What is required -
Only lines holding the word "Zeichen" are wanted. Copy them from the listing below.
Top of Material for this task
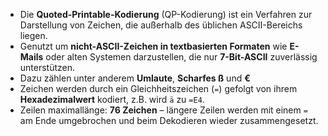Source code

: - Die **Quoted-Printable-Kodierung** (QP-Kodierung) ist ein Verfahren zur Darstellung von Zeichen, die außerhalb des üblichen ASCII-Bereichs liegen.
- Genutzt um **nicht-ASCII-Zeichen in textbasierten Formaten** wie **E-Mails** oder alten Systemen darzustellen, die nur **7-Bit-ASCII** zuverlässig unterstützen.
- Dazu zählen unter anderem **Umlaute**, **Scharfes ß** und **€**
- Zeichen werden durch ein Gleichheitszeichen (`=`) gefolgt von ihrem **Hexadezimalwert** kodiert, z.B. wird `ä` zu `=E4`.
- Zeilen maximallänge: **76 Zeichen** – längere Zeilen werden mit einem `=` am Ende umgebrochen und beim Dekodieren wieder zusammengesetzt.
Bottom of Material for this task
Task solution -
: - Die **Quoted-Printable-Kodierung** (QP-Kodierung) ist ein Verfahren zur Darstellung von Zeichen, die außerhalb des üblichen ASCII-Bereichs liegen.
- Genutzt um **nicht-ASCII-Zeichen in textbasierten Formaten** wie **E-Mails** oder alten Systemen darzustellen, die nur **7-Bit-ASCII** zuverlässig unterstützen.
- Zeichen werden durch ein Gleichheitszeichen (`=`) gefolgt von ihrem **Hexadezimalwert** kodiert, z.B. wird `ä` zu `=E4`.
- Zeilen maximallänge: **76 Zeichen** – längere Zeilen werden mit einem `=` am Ende umgebrochen und beim Dekodieren wieder zusammengesetzt.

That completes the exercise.